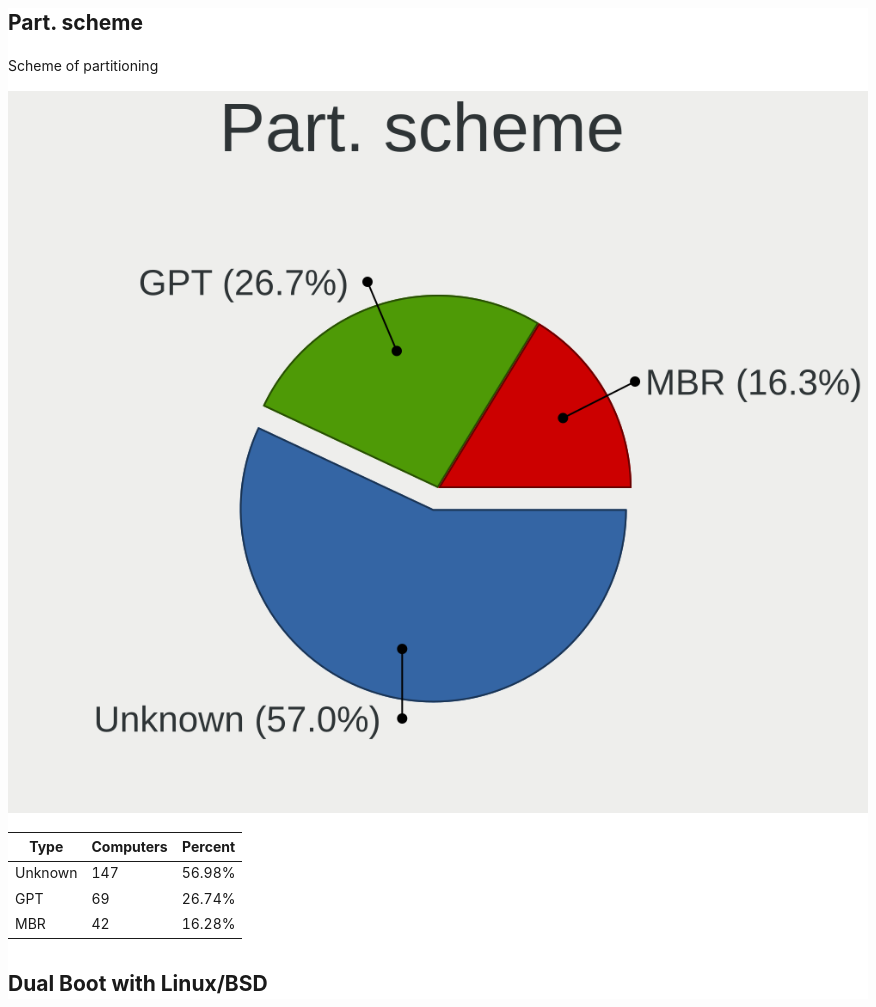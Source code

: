 Part. scheme
------------

Scheme of partitioning

![Part. scheme](./images/pie_chart/os_part_scheme.svg)


| Type    | Computers | Percent |
|---------|-----------|---------|
| Unknown | 147       | 56.98%  |
| GPT     | 69        | 26.74%  |
| MBR     | 42        | 16.28%  |

Dual Boot with Linux/BSD
------------------------
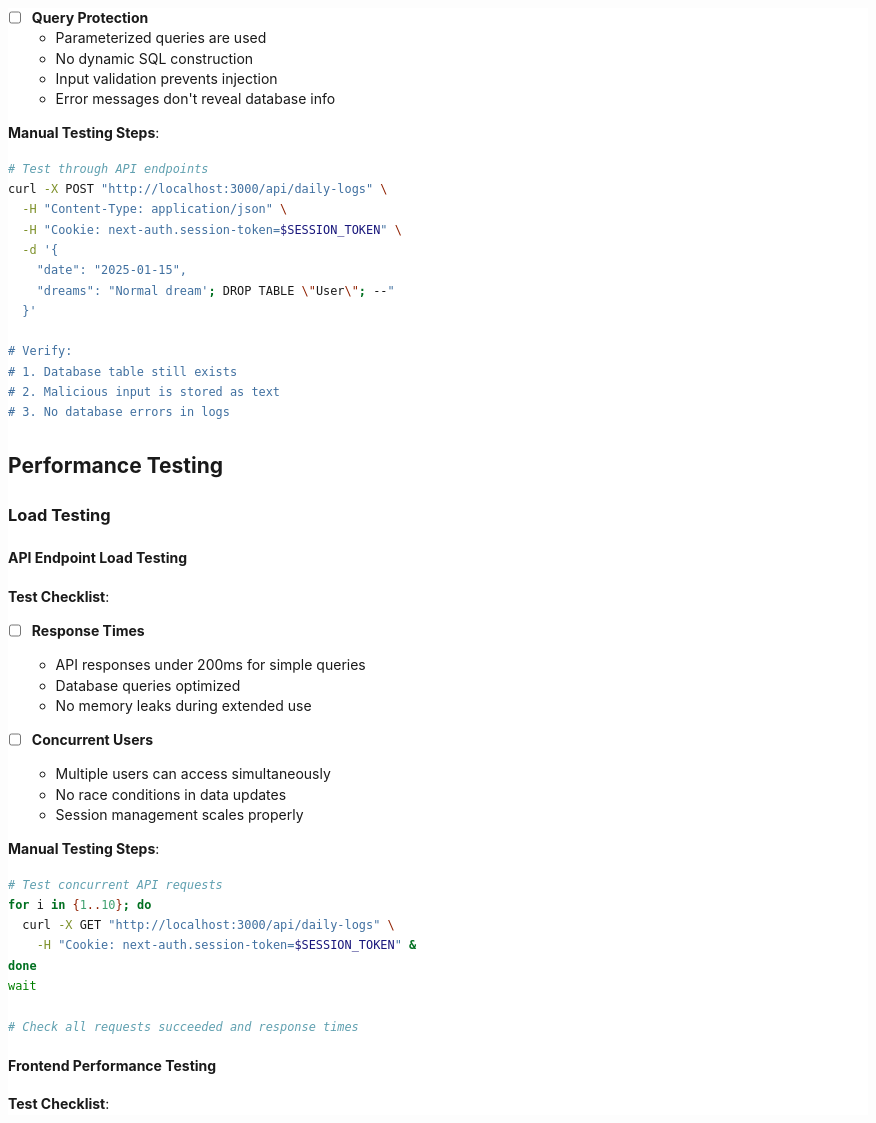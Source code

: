- [ ] **Query Protection**
  - Parameterized queries are used
  - No dynamic SQL construction
  - Input validation prevents injection
  - Error messages don't reveal database info

**Manual Testing Steps**:
```bash
# Test through API endpoints
curl -X POST "http://localhost:3000/api/daily-logs" \
  -H "Content-Type: application/json" \
  -H "Cookie: next-auth.session-token=$SESSION_TOKEN" \
  -d '{
    "date": "2025-01-15",
    "dreams": "Normal dream'; DROP TABLE \"User\"; --"
  }'

# Verify:
# 1. Database table still exists
# 2. Malicious input is stored as text
# 3. No database errors in logs
```

## Performance Testing

### Load Testing

#### API Endpoint Load Testing
**Test Checklist**:

- [ ] **Response Times**
  - API responses under 200ms for simple queries
  - Database queries optimized
  - No memory leaks during extended use

- [ ] **Concurrent Users**
  - Multiple users can access simultaneously
  - No race conditions in data updates
  - Session management scales properly

**Manual Testing Steps**:
```bash
# Test concurrent API requests
for i in {1..10}; do
  curl -X GET "http://localhost:3000/api/daily-logs" \
    -H "Cookie: next-auth.session-token=$SESSION_TOKEN" &
done
wait

# Check all requests succeeded and response times
```

#### Frontend Performance Testing
**Test Checklist**:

........

_Required work_:
Transcribe exactly, please, the lines between the start of the records above and the line holding "- Parameterized queries are used", counting both of those lines and omitting pictures.

_Response to the task_:
Source code

: Part. scheme
------------

Scheme of partitioning

![Part. scheme](./images/pie_chart/os_part_scheme.svg)


| Type    | Computers | Percent |
|---------|-----------|---------|
| Unknown | 147       | 56.98%  |
| GPT     | 69        | 26.74%  |
| MBR     | 42        | 16.28%  |

Dual Boot with Linux/BSD
------------------------
Source code

:- [ ] **Query Protection**
  - Parameterized queries are used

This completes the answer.